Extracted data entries
*** Begin section ***
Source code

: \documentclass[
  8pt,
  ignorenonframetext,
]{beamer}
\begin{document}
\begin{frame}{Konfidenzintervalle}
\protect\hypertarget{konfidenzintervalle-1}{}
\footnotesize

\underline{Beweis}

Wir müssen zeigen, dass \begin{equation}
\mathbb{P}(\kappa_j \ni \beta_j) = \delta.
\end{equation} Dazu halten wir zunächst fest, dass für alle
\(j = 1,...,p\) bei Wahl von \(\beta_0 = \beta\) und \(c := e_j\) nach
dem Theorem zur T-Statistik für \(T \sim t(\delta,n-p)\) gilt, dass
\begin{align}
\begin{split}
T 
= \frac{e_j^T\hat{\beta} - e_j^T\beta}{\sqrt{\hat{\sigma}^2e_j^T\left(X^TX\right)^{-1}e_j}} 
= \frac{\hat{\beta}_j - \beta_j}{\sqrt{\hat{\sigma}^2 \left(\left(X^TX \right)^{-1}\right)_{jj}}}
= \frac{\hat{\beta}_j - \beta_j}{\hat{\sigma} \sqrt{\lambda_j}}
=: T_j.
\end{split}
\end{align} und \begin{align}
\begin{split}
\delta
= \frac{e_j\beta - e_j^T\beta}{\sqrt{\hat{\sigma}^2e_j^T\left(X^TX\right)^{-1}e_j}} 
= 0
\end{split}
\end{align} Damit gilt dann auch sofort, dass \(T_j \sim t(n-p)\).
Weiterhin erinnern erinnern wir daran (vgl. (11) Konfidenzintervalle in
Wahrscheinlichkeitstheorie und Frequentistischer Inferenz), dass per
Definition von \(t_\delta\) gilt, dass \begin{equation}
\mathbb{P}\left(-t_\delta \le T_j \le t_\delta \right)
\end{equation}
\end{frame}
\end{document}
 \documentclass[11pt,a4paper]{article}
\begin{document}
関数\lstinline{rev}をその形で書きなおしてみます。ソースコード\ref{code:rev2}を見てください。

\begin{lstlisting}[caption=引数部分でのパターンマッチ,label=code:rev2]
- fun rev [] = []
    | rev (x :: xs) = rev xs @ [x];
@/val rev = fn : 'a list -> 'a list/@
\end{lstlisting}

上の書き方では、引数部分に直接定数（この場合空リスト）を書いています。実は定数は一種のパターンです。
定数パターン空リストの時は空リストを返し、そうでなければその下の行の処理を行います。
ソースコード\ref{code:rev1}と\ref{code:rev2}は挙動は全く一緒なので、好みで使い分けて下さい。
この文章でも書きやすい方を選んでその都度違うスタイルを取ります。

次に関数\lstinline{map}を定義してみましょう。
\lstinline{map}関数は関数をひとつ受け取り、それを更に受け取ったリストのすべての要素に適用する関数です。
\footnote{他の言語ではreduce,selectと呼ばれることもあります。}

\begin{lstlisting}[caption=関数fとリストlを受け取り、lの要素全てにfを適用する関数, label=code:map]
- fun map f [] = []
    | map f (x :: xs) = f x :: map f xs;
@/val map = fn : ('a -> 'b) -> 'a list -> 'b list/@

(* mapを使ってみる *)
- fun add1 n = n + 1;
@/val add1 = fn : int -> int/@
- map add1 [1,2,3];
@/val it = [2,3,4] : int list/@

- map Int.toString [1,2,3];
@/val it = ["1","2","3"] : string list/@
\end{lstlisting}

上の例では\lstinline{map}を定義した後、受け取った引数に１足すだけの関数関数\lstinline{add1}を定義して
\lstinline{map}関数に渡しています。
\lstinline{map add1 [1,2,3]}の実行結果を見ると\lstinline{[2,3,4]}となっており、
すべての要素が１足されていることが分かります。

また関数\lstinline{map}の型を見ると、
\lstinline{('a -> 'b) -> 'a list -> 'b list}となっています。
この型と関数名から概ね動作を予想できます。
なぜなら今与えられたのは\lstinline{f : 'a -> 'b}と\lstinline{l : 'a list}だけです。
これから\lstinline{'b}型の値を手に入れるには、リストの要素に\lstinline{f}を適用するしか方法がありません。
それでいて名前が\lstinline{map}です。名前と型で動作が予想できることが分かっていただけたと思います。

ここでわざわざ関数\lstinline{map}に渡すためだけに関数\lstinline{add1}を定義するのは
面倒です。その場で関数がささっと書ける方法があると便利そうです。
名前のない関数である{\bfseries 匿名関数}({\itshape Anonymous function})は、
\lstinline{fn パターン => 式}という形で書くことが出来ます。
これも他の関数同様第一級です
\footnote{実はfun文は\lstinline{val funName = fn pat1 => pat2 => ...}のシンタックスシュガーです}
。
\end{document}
*** End section ***
*** Begin section ***
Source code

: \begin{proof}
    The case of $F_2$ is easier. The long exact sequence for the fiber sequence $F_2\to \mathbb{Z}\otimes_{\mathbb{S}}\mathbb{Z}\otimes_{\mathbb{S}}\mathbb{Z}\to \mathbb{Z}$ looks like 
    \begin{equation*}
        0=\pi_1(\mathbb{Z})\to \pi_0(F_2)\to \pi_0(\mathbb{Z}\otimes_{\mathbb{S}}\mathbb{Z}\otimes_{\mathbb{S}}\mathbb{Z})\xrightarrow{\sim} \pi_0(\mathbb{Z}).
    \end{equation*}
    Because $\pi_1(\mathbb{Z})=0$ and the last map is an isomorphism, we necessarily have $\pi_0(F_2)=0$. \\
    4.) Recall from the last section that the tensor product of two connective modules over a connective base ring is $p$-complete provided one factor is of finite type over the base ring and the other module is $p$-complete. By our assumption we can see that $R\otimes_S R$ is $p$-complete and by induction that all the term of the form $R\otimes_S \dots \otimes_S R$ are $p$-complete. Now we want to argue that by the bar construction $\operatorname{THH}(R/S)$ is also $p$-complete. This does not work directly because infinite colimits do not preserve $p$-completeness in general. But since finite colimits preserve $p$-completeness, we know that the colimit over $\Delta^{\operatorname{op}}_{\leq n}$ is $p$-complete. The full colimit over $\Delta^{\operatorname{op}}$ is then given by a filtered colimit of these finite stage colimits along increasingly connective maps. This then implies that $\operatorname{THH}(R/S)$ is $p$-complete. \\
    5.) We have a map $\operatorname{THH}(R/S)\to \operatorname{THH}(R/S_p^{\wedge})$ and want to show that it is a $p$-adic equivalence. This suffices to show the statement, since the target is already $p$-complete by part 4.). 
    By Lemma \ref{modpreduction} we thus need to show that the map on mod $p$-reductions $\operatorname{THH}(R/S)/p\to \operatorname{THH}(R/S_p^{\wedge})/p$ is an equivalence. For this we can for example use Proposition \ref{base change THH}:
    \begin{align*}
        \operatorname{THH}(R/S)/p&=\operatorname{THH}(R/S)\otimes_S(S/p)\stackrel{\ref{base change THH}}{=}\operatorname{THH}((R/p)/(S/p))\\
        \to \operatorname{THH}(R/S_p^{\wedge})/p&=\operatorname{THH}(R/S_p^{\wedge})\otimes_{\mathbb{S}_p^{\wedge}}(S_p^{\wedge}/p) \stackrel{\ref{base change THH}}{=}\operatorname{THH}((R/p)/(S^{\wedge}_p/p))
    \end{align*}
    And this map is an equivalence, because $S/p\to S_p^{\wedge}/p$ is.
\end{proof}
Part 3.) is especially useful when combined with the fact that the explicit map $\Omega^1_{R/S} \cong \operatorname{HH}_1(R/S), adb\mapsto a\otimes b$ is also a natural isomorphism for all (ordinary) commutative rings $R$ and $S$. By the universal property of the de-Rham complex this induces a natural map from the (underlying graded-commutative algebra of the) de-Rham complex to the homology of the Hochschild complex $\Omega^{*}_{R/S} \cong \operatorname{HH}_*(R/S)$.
*** End section ***
#### [Assignment]
Copy every line of the data that carries the word "sqrt".

#### [Exercise response]
= \frac{e_j^T\hat{\beta} - e_j^T\beta}{\sqrt{\hat{\sigma}^2e_j^T\left(X^TX\right)^{-1}e_j}} 
= \frac{\hat{\beta}_j - \beta_j}{\sqrt{\hat{\sigma}^2 \left(\left(X^TX \right)^{-1}\right)_{jj}}}
= \frac{\hat{\beta}_j - \beta_j}{\hat{\sigma} \sqrt{\lambda_j}}
= \frac{e_j\beta - e_j^T\beta}{\sqrt{\hat{\sigma}^2e_j^T\left(X^TX\right)^{-1}e_j}} 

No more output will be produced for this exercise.